THEORY OF ROCKETRY BY C. M. KORNBLUTH

He rejoined his handsome, quiet crowd at the counter; in a moment they were talking busily about elliptic functions and Fourier series. Mr. Edel slunk from the place knowing that there was only one court of appeal.

3379 Seneca Avenue turned out to be a shocking slum tenement back of a municipal bus garage. The apartment, Mr. Edel thought,

after his initial surprise, would be one of those “hideaways”— probably a whole floor run together, equipped with its own heating and air-conditioning, plumbing replaced . . . after all, would Foster Senior give a damn about a fancy address? Not that engineer.

But the Foster apartment, or so said a card tacked to a rust-stiffened bell-pull, was only one of a dozen like it on the cabbage-reeking fifth floor.
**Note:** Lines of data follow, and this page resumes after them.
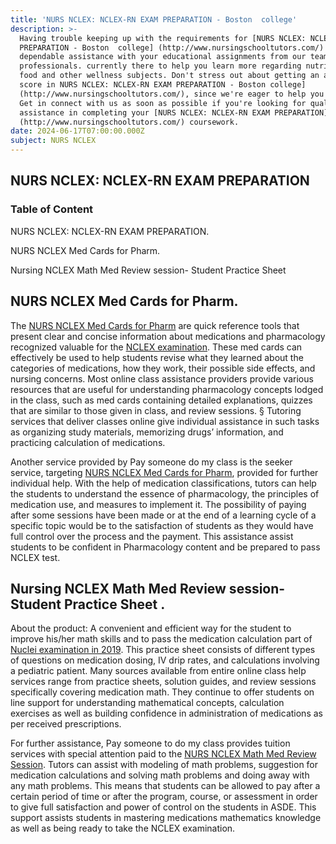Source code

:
 ```yaml
---
title: 'NURS NCLEX: NCLEX-RN EXAM PREPARATION - Boston  college'
description: >-
  Having trouble keeping up with the requirements for [NURS NCLEX: NCLEX-RN EXAM
  PREPARATION - Boston  college] (http://www.nursingschooltutors.com/) Get
  dependable assistance with your educational assignments from our team of
  professionals. currently there to help you learn more regarding nutritious
  food and other wellness subjects. Don't stress out about getting an acceptable
  score in NURS NCLEX: NCLEX-RN EXAM PREPARATION - Boston college]
  (http://www.nursingschooltutors.com/), since we're eager to help you flourish.
  Get in connect with us as soon as possible if you're looking for qualified
  assistance in completing your [NURS NCLEX: NCLEX-RN EXAM PREPARATION]
  (http://www.nursingschooltutors.com/) coursework.
date: 2024-06-17T07:00:00.000Z
subject: NURS NCLEX
---
```


## **NURS NCLEX: NCLEX-RN EXAM PREPARATION**

### Table of Content

NURS NCLEX: NCLEX-RN EXAM PREPARATION.

NURS NCLEX Med Cards for Pharm.

Nursing NCLEX Math Med Review session- Student Practice Sheet

## NURS NCLEX Med Cards for Pharm.

The [NURS NCLEX Med Cards for Pharm](https://www.bc.edu/bc-web/schools/cson.html) are quick reference tools that
present clear and concise information about medications and pharmacology
recognized valuable for the [NCLEX examination](https://www.bc.edu/bc-web/schools/cson.html). These med cards can effectively be
used to help students revise what they learned about the categories of medications,
how they work, their possible side effects, and nursing concerns. Most online
class assistance providers provide various resources that are useful for
understanding pharmacology concepts lodged in the class, such as med cards
containing detailed explanations, quizzes that are similar to those given in
class, and review sessions. § Tutoring services that deliver classes online
give individual assistance in such tasks as organizing study materials,
memorizing drugs’ information, and practicing calculation of medications.

Another service provided by Pay someone do my class is the seeker service, targeting [NURS NCLEX Med
Cards for Pharm](https://www.bc.edu/bc-web/schools/cson.html), provided for further individual help. With the help of medication classifications, tutors can help the students to understand the essence of pharmacology, the principles of medication use,
and measures to implement it. The possibility of paying after some sessions
have been made or at the end of a learning cycle of a specific topic would be
to the satisfaction of students as they would have full control over the
process and the payment. This assistance assist students to be confident in
Pharmacology content and be prepared to pass NCLEX test.

## Nursing NCLEX Math Med Review session- Student Practice Sheet .

About the product: A convenient and efficient way for the student to improve his/her math skills and to pass the
medication calculation part of [Nuclei examination in 2019](https://www.bc.edu/bc-web/schools/cson.html). This practice sheet
consists of different types of questions on medication dosing, IV drip rates,
and calculations involving a pediatric patient. Many sources available from
entire online class help services range from practice sheets, solution guides,
and review sessions specifically covering medication math. They continue to
offer students on line support for understanding mathematical concepts,
calculation exercises as well as building confidence in administration of
medications as per received prescriptions.

For further assistance, Pay someone to do my class provides tuition services with special attention paid to the [NURS NCLEX Math Med Review Session](https://www.bc.edu/bc-web/schools/cson.html). Tutors can assist with modeling
of math problems, suggestion for medication calculations and solving math
problems and doing away with any math problems. This means that students can be
allowed to pay after a certain period of time or after the program, course, or
assessment in order to give full satisfaction and power of control on the
students in ASDE. This support assists students in mastering medications
mathematics knowledge as well as being ready to take the NCLEX examination.
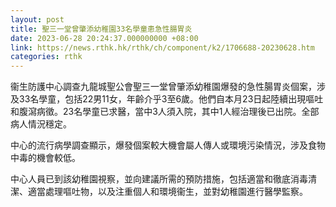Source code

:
 ```yaml
---
layout: post
title: 聖三一堂曾肇添幼稚園33名學童患急性腸胃炎
date: 2023-06-28 20:24:37.000000000 +08:00
link: https://news.rthk.hk/rthk/ch/component/k2/1706688-20230628.htm
categories: rthk
---
```


衞生防護中心調查九龍城聖公會聖三一堂曾肇添幼稚園爆發的急性腸胃炎個案，涉及33名學童，包括22男11女，年齡介乎3至6歲。他們自本月23日起陸續出現嘔吐和腹瀉病徵。23名學童已求醫，當中3人須入院，其中1人經治理後已出院。全部病人情況穩定。

中心的流行病學調查顯示，爆發個案較大機會屬人傳人或環境污染情況，涉及食物中毒的機會較低。

中心人員已到該幼稚園視察，並向建議所需的預防措施，包括適當和徹底消毒清潔、適當處理嘔吐物，以及注重個人和環境衞生，並對幼稚園進行醫學監察。

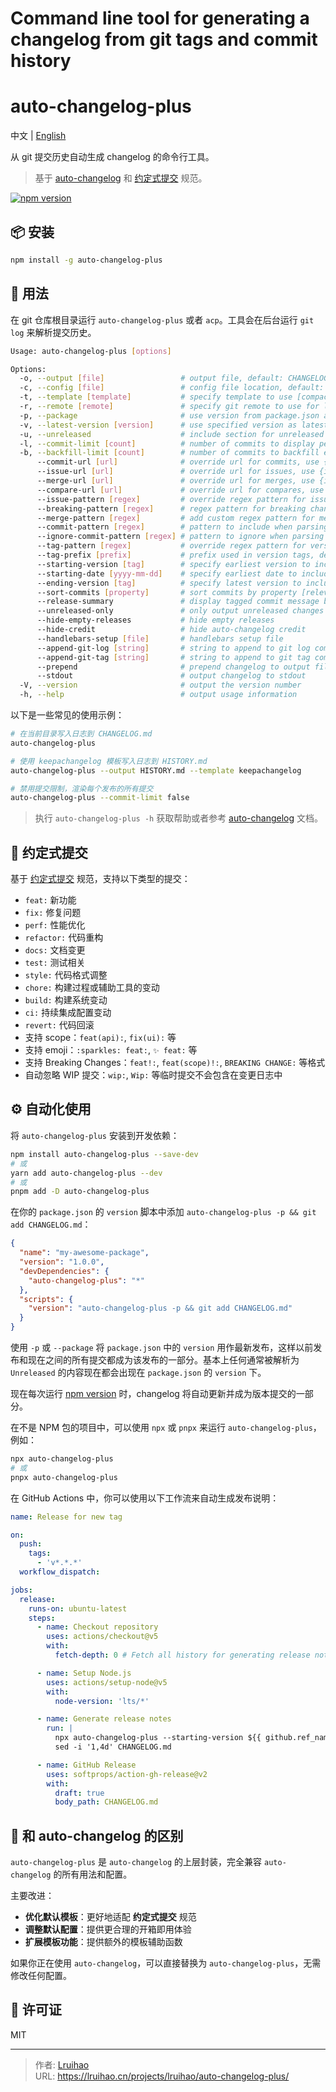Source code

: # Command line tool for generating a changelog from git tags and commit history

# auto-changelog-plus

中文 | [English](https://raw.githubusercontent.com/Lruihao/auto-changelog-plus/refs/heads/main./README.en.md)

从 git 提交历史自动生成 changelog 的命令行工具。

> 基于 [auto-changelog](https://github.com/CookPete/auto-changelog) 和 [约定式提交](https://www.conventionalcommits.org/zh-hans/v1.0.0/) 规范。

[![npm version](https://img.shields.io/npm/v/auto-changelog-plus.svg)](https://www.npmjs.com/package/auto-changelog-plus)

## 📦 安装

```bash
npm install -g auto-changelog-plus
```

## 🚀 用法

在 git 仓库根目录运行 `auto-changelog-plus` 或者 `acp`。工具会在后台运行 `git log` 来解析提交历史。

```bash
Usage: auto-changelog-plus [options]

Options:
  -o, --output [file]                 # output file, default: CHANGELOG.md
  -c, --config [file]                 # config file location, default: .auto-changelog
  -t, --template [template]           # specify template to use [compact, keepachangelog, json], default: compact
  -r, --remote [remote]               # specify git remote to use for links, default: origin
  -p, --package                       # use version from package.json as latest release
  -v, --latest-version [version]      # use specified version as latest release
  -u, --unreleased                    # include section for unreleased changes
  -l, --commit-limit [count]          # number of commits to display per release, default: 3
  -b, --backfill-limit [count]        # number of commits to backfill empty releases with, default: 3
      --commit-url [url]              # override url for commits, use {id} for commit id
      --issue-url [url]               # override url for issues, use {id} for issue id
      --merge-url [url]               # override url for merges, use {id} for merge id
      --compare-url [url]             # override url for compares, use {from} and {to} for tags
      --issue-pattern [regex]         # override regex pattern for issues in commit messages
      --breaking-pattern [regex]      # regex pattern for breaking change commits
      --merge-pattern [regex]         # add custom regex pattern for merge commits
      --commit-pattern [regex]        # pattern to include when parsing commits
      --ignore-commit-pattern [regex] # pattern to ignore when parsing commits
      --tag-pattern [regex]           # override regex pattern for version tags
      --tag-prefix [prefix]           # prefix used in version tags, default: v
      --starting-version [tag]        # specify earliest version to include in changelog
      --starting-date [yyyy-mm-dd]    # specify earliest date to include in changelog
      --ending-version [tag]          # specify latest version to include in changelog
      --sort-commits [property]       # sort commits by property [relevance, date, date-desc, subject, subject-desc], default: relevance
      --release-summary               # display tagged commit message body as release summary
      --unreleased-only               # only output unreleased changes
      --hide-empty-releases           # hide empty releases
      --hide-credit                   # hide auto-changelog credit
      --handlebars-setup [file]       # handlebars setup file
      --append-git-log [string]       # string to append to git log command
      --append-git-tag [string]       # string to append to git tag command
      --prepend                       # prepend changelog to output file
      --stdout                        # output changelog to stdout
  -V, --version                       # output the version number
  -h, --help                          # output usage information
```

以下是一些常见的使用示例：

```bash
# 在当前目录写入日志到 CHANGELOG.md
auto-changelog-plus

# 使用 keepachangelog 模板写入日志到 HISTORY.md
auto-changelog-plus --output HISTORY.md --template keepachangelog

# 禁用提交限制，渲染每个发布的所有提交
auto-changelog-plus --commit-limit false
```

> 执行 `auto-changelog-plus -h` 获取帮助或者参考 [auto-changelog](https://github.com/cookpete/auto-changelog) 文档。

## 📝 约定式提交

基于 [约定式提交](https://www.conventionalcommits.org/zh-hans/v1.0.0/) 规范，支持以下类型的提交：

- `feat:` 新功能
- `fix:` 修复问题
- `perf:` 性能优化
- `refactor:` 代码重构
- `docs:` 文档变更
- `test:` 测试相关
- `style:` 代码格式调整
- `chore:` 构建过程或辅助工具的变动
- `build:` 构建系统变动
- `ci:` 持续集成配置变动
- `revert:` 代码回滚
- 支持 scope：`feat(api):`, `fix(ui):` 等
- 支持 emoji：`:sparkles: feat:`, `✨ feat:` 等
- 支持 Breaking Changes：`feat!:`, `feat(scope)!:`, `BREAKING CHANGE:` 等格式
- 自动忽略 WIP 提交：`wip:`, `Wip:` 等临时提交不会包含在变更日志中

## ⚙️ 自动化使用

将 `auto-changelog-plus` 安装到开发依赖：

```bash
npm install auto-changelog-plus --save-dev
# 或
yarn add auto-changelog-plus --dev
# 或
pnpm add -D auto-changelog-plus
```

在你的 `package.json` 的 `version` 脚本中添加 `auto-changelog-plus -p && git add CHANGELOG.md`：

```json
{
  "name": "my-awesome-package",
  "version": "1.0.0",
  "devDependencies": {
    "auto-changelog-plus": "*"
  },
  "scripts": {
    "version": "auto-changelog-plus -p && git add CHANGELOG.md"
  }
}
```

使用 `-p` 或 `--package` 将 `package.json` 中的 `version` 用作最新发布，这样以前发布和现在之间的所有提交都成为该发布的一部分。基本上任何通常被解析为 `Unreleased` 的内容现在都会出现在 `package.json` 的 `version` 下。

现在每次运行 [npm version](https://docs.npmjs.com/cli/version) 时，changelog 将自动更新并成为版本提交的一部分。

在不是 NPM 包的项目中，可以使用 `npx` 或 `pnpx` 来运行 `auto-changelog-plus`，例如：

```bash
npx auto-changelog-plus
# 或
pnpx auto-changelog-plus
```

在 GitHub Actions 中，你可以使用以下工作流来自动生成发布说明：

```yaml
name: Release for new tag

on:
  push:
    tags:
      - 'v*.*.*'
  workflow_dispatch:

jobs:
  release:
    runs-on: ubuntu-latest
    steps:
      - name: Checkout repository
        uses: actions/checkout@v5
        with:
          fetch-depth: 0 # Fetch all history for generating release notes

      - name: Setup Node.js
        uses: actions/setup-node@v5
        with:
          node-version: 'lts/*'

      - name: Generate release notes
        run: |
          npx auto-changelog-plus --starting-version ${{ github.ref_name }}
          sed -i '1,4d' CHANGELOG.md

      - name: GitHub Release
        uses: softprops/action-gh-release@v2
        with:
          draft: true
          body_path: CHANGELOG.md
```

## 🔄 和 auto-changelog 的区别

`auto-changelog-plus` 是 `auto-changelog` 的上层封装，完全兼容 `auto-changelog` 的所有用法和配置。

主要改进：

- **优化默认模板**：更好地适配 **约定式提交** 规范
- **调整默认配置**：提供更合理的开箱即用体验
- **扩展模板功能**：提供额外的模板辅助函数

如果你正在使用 `auto-changelog`，可以直接替换为 `auto-changelog-plus`，无需修改任何配置。

## 📄 许可证

MIT


---

> 作者: [Lruihao](https://github.com/Lruihao)  
> URL: https://lruihao.cn/projects/lruihao/auto-changelog-plus/  


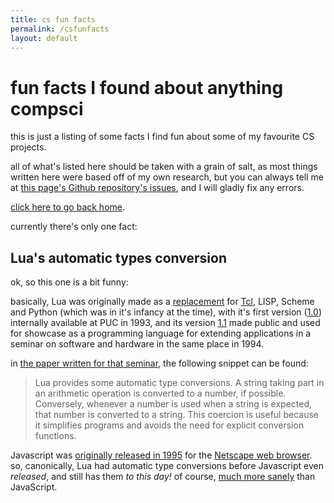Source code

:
 ```yaml
---
title: cs fun facts
permalink: /csfunfacts
layout: default
---
```


# fun facts I found about anything compsci

this is just a listing of some facts I find fun about some of my favourite CS projects.

all of what's listed here should be taken with a grain of salt, as most things written here were based off of my own research, but you can always tell me at [this page's Github repository's issues](https://github.com/thacuber2a03/thacuber2a03.github.io), and I will gladly fix any errors.

[click here to go back home](/).

currently there's only one fact:

## Lua's automatic types conversion

ok, so this one is a bit funny:

basically, Lua was originally made as a [replacement](https://www.lua.org/doc/hopl.pdf#section.4) for [Tcl](https://en.wikipedia.org/wiki/Tcl), LISP, Scheme and Python (which was in it's infancy at the time), with it's first version ([1.0](https://www.lua.org/versions.html#1.0)) internally available at PUC in 1993, and its version [1.1](https://www.lua.org/versions.html#1.1) made public and used for showcase as a programming language for extending applications in a seminar on software and hardware in the same place in 1994.

in [the paper written for that seminar](https://www.lua.org/semish94.html), the following snippet can be found:

> Lua provides some automatic type conversions. A string taking part in an arithmetic operation is converted to a number, if possible. Conversely, whenever a number is used when a string is expected, that number is converted to a string. This coercion is useful because it simplifies programs and avoids the need for explicit conversion functions.

Javascript was [originally released in 1995](https://en.wikipedia.org/wiki/JavaScript#Creation_at_Netscape) for the [Netscape web browser](https://en.wikipedia.org/wiki/Netscape_(web_browser)).
so, canonically, Lua had automatic type conversions before Javascript even _released_, and still has them _to this day!_
of course, [much more sanely](https://jsfuck.com/) than JavaScript.
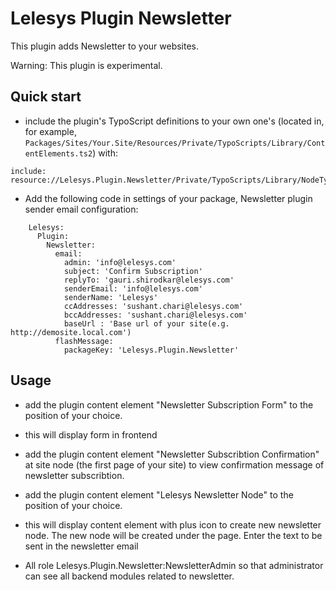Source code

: Lelesys Plugin Newsletter
=========================

This plugin adds Newsletter to your websites.

Warning: This plugin is experimental.

Quick start
-----------

* include the plugin's TypoScript definitions to your own one's (located in, for example, `Packages/Sites/Your.Site/Resources/Private/TypoScripts/Library/ContentElements.ts2`) with:

```
include: resource://Lelesys.Plugin.Newsletter/Private/TypoScripts/Library/NodeTypes.ts2
```



* Add the following code in settings of your package, Newsletter plugin sender email configuration:

```
	Lelesys:
	  Plugin:
		Newsletter:
		  email:
			admin: 'info@lelesys.com'
			subject: 'Confirm Subscription'
			replyTo: 'gauri.shirodkar@lelesys.com'
			senderEmail: 'info@lelesys.com'
			senderName: 'Lelesys'
			ccAddresses: 'sushant.chari@lelesys.com'
			bccAddresses: 'sushant.chari@lelesys.com'
			baseUrl : 'Base url of your site(e.g. http://demosite.local.com')
          flashMessage:
            packageKey: 'Lelesys.Plugin.Newsletter'
```

Usage
-----
* add the plugin content element "Newsletter Subscription Form" to the position of your choice.

* this will display form in frontend

* add the plugin content element "Newsletter Subscribtion Confirmation" at site node (the first page of your site) to view confirmation message of newsletter subscribtion.

* add the plugin content element "Lelesys Newsletter Node" to the position of your choice.

* this will display content element with plus icon to create new newsletter node.
The new node will be created under the page. Enter the text to be sent in the newsletter email

* All role Lelesys.Plugin.Newsletter:NewsletterAdmin so that administrator can see all backend modules related to newsletter.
And the paunchy, unshaven, undershirted man who came to the door and stood reeling in the doorway said: “Yah, I’m Ole Foster. Yah, I got a boy in Nixon High. What the crazy kid do now? He’s crazy, that kid. Maybe I get a little drunk sometime, I got a little pension from I hurt my back driving the buses, people don’t appreciate, don’t realize. You wanna drink? What you say you come for?”

“About your son . . .”

“So I beat him up!” the man yelled, suddenly belligerent. “Ain’t I his father? He talks smart to me, I got a right to beat him some, ain’t I? People don’t appreciate . . .”

Old Foster lost interest and, mumbling, closed the door.

Mr. Edel walked slowly down the stairs, not able to forgive, but feeling at least the beginnings of eventual ease from the knowledge of why he was being destroyed.